__Records to process__:
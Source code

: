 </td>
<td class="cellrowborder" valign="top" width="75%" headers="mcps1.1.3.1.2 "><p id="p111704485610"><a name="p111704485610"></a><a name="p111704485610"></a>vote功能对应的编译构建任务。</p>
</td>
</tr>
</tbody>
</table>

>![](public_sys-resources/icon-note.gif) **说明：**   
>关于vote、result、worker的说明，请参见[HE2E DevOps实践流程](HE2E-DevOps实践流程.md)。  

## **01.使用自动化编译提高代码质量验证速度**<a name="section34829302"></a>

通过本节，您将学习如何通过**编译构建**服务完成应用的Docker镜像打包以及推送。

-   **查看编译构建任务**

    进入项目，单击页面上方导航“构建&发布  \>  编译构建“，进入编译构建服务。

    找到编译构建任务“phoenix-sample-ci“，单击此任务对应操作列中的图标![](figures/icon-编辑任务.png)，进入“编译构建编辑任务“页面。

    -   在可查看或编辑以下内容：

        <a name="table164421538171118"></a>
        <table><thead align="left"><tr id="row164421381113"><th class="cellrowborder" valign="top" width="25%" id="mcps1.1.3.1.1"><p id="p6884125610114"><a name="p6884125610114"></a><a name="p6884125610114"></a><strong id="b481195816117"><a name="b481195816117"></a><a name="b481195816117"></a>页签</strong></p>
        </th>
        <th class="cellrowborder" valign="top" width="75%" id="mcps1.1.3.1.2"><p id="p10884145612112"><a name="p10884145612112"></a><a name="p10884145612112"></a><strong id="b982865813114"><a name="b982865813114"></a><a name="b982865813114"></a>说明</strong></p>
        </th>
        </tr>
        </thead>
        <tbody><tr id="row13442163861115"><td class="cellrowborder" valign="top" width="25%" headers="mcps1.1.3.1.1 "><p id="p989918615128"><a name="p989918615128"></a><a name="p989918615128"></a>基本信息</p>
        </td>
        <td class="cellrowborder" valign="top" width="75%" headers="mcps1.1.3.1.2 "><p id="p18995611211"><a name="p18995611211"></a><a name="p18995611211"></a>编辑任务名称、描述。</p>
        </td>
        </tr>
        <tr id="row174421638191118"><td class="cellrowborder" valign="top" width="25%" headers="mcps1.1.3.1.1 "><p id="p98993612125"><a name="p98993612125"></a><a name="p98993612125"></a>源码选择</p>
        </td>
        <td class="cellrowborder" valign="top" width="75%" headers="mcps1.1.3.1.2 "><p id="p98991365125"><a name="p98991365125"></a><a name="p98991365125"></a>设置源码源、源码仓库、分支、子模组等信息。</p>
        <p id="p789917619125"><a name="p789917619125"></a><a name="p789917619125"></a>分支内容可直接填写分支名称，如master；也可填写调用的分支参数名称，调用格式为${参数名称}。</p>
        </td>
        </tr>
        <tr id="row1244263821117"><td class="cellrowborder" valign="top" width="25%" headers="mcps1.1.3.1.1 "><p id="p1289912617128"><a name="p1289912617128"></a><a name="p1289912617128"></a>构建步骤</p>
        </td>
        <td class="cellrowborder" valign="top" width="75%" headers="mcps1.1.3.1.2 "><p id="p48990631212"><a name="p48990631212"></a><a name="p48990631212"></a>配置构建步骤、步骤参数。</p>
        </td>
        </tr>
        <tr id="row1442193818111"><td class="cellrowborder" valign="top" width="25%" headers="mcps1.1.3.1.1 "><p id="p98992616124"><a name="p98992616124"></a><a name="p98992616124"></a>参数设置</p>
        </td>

__Exercise objective__:
Go through the data and show each line that holds "strong".

__Result__:
        <table><thead align="left"><tr id="row164421381113"><th class="cellrowborder" valign="top" width="25%" id="mcps1.1.3.1.1"><p id="p6884125610114"><a name="p6884125610114"></a><a name="p6884125610114"></a><strong id="b481195816117"><a name="b481195816117"></a><a name="b481195816117"></a>页签</strong></p>
        <th class="cellrowborder" valign="top" width="75%" id="mcps1.1.3.1.2"><p id="p10884145612112"><a name="p10884145612112"></a><a name="p10884145612112"></a><strong id="b982865813114"><a name="b982865813114"></a><a name="b982865813114"></a>说明</strong></p>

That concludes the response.